AIM OF THE TASK: Locate each line in the records containing "pgfplots". Copy it.

DATA FOR ANALYSIS:
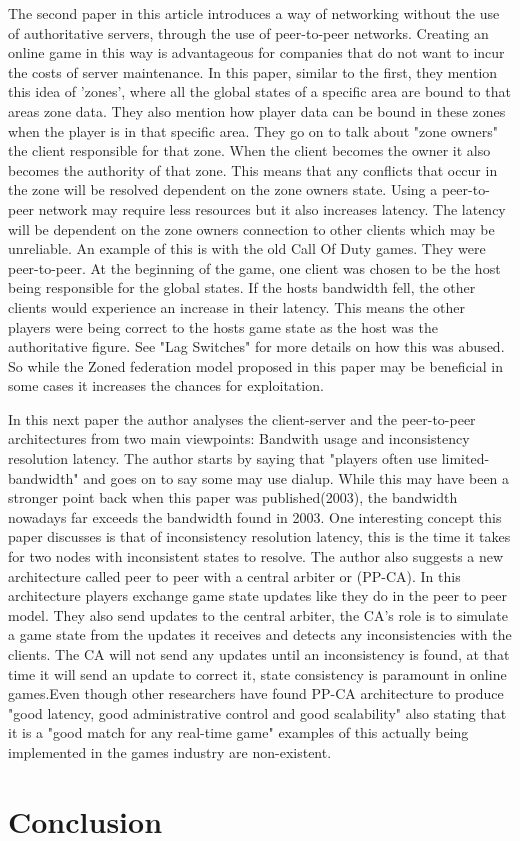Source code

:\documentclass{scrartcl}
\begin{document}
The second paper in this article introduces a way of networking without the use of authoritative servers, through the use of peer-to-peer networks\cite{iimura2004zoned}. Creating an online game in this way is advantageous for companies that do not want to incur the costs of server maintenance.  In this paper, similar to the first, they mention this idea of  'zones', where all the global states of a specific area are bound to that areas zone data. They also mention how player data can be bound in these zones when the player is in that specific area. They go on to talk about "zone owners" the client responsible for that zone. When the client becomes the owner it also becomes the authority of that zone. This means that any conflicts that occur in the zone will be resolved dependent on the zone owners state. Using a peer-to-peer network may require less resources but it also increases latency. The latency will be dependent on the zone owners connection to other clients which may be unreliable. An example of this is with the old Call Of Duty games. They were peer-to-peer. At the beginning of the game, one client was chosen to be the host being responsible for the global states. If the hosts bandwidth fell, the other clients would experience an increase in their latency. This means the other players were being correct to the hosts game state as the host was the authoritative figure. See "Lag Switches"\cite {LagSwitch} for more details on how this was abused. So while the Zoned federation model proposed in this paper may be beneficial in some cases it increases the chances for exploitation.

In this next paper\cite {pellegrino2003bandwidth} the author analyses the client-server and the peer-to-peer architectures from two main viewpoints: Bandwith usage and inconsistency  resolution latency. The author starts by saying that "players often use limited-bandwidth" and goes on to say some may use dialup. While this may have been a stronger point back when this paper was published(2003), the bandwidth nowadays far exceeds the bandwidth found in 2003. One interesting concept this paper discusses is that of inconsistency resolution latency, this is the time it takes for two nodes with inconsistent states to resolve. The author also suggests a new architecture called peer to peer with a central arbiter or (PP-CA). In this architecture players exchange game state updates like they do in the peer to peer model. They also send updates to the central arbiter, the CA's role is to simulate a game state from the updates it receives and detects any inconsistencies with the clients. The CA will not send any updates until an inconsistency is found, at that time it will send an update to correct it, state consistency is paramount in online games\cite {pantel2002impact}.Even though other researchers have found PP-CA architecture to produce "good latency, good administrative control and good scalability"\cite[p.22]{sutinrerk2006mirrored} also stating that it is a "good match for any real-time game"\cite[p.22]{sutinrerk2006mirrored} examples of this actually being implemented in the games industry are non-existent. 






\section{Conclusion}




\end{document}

...

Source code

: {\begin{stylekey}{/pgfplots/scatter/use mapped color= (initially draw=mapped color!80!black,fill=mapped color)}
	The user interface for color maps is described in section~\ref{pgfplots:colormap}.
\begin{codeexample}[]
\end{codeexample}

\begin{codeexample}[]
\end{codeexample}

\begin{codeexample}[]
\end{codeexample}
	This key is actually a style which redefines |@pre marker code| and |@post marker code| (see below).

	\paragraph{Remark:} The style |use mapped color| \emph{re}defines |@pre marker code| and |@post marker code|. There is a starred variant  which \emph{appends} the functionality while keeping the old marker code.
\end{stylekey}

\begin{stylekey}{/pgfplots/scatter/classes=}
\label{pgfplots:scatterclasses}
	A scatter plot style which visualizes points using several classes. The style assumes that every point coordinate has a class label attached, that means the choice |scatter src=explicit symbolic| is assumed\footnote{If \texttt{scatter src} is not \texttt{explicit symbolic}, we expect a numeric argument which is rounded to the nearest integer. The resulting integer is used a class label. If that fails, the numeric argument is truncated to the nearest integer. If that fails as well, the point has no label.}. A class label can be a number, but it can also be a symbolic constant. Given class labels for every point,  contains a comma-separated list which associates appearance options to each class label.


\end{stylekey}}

WORKED SOLUTION:
: {\begin{stylekey}{/pgfplots/scatter/use mapped color= (initially draw=mapped color!80!black,fill=mapped color)}
	The user interface for color maps is described in section~\ref{pgfplots:colormap}.
\begin{stylekey}{/pgfplots/scatter/classes=}
\label{pgfplots:scatterclasses}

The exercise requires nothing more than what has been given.